Eine Nacht auf dem Kutter von Fischer Peter Dietze aus Niendorf

Still liegt die Nacht über dem Hafen von Niendorf. Es ist 2.17 Uhr, aber Peter Dietze ist hellwach: Wenn alle anderen schlafen, fängt er an zu arbeiten - und sticht in See. Dietze ist Fischer. Seit 2013 gehört ihm neben seiner Tätigkeit als Fischer auch der Verkaufsstand „Schupp den Fisch" am Niendorfer Hafen, der ganz am Ende der Kette kleiner Holzschuppen liegt, die frischen Fisch verkaufen.

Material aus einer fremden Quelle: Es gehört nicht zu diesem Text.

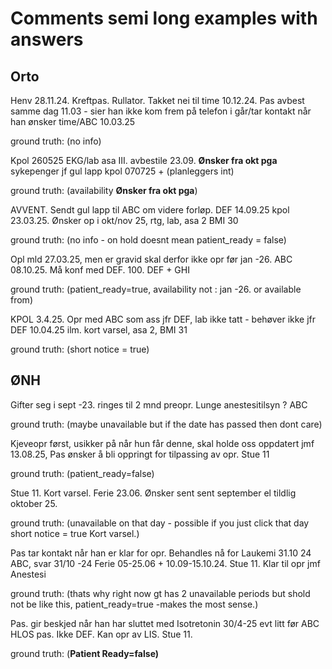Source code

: # Comments semi long examples with answers

## Orto

Henv 28.11.24. Kreftpas. Rullator. Takket nei til time 10.12.24. Pas avbest samme dag 11.03 - sier han ikke kom frem på telefon i går/tar kontakt når han ønsker time/ABC 10.03.25

ground truth: (no info)

Kpol 260525 EKG/lab asa III. avbestile 23.09. **Ønsker fra okt pga** sykepenger jf gul lapp kpol 070725 + (planleggers int)

ground truth: (availability  **Ønsker fra okt pga**)

AVVENT. Sendt gul lapp til ABC om videre forløp. DEF 14.09.25 kpol 23.03.25. Ønsker op i okt/nov 25, rtg, lab, asa 2 BMI 30

ground truth: (no info - on hold doesnt mean patient_ready = false)

Opl mld 27.03.25, men er gravid skal derfor ikke opr før jan -26. ABC 08.10.25. Må konf med DEF. 100. DEF + GHI 

ground truth: (patient_ready=true, availability not : jan -26. or available from)

KPOL 3.4.25. Opr med ABC som ass jfr DEF, lab ikke tatt - behøver ikke jfr DEF 10.04.25 ilm. kort varsel, asa 2, BMI 31

ground truth: (short notice = true)

## ØNH

Gifter seg i sept -23. ringes til 2 mnd preopr. Lunge anestesitilsyn ? ABC

ground truth: (maybe unavailable but if the date has passed then dont care)

Kjeveopr først, usikker på når hun får denne, skal holde oss oppdatert jmf 13.08.25, Pas ønsker å bli oppringt for tilpassing av opr. Stue 11

ground truth: (patient_ready=false)

Stue 11. Kort varsel. Ferie 23.06. Ønsker sent sent september el tildlig oktober 25.

ground truth: (unavailable on that day - possible if you just click that day short notice = true Kort varsel.)

Pas tar kontakt når han er klar for opr. Behandles nå for Laukemi 31.10 24 ABC, svar 31/10 -24 Ferie 05-25.06 + 10.09-15.10.24. Stue 11. Klar til opr jmf Anestesi

ground truth: (thats why right now gt has 2 unavailable periods but shold not be like this, patient_ready=true -makes the most sense.)

Pas. gir beskjed når han har sluttet med Isotretonin 30/4-25 evt litt før ABC HLOS pas. Ikke DEF. Kan opr av LIS. Stue 11.

ground truth: (**Patient Ready=false)**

Das weiße Flutlicht von Dietzes Kutter „Northwestern" erhellt alles um ihn herum. Aus der Kajüte ertönen die ersten Takte von „Dance with somebody". Mit unbewegter Miene stapelt Dietze Kisten, befreit Netze von Algen und macht das kleine Boot startklar für die Fahrt.


Ein Arbeitsalltag in Bewegung

Mit einem lauten Knattern durchschneidet der Motor des Kutters die Stille der Nacht. Der scharfe Geruch von Diesel hängt in der Luft. Von Idylle kann kaum noch die Rede sein, auch wenn Dietze das anders sieht: „Dass man allein auf See ist und keiner einen vollquatscht und Vorschriften macht, ist doch gerade das Schöne an dieser Arbeit. Das gibt es ja sonst schon genug."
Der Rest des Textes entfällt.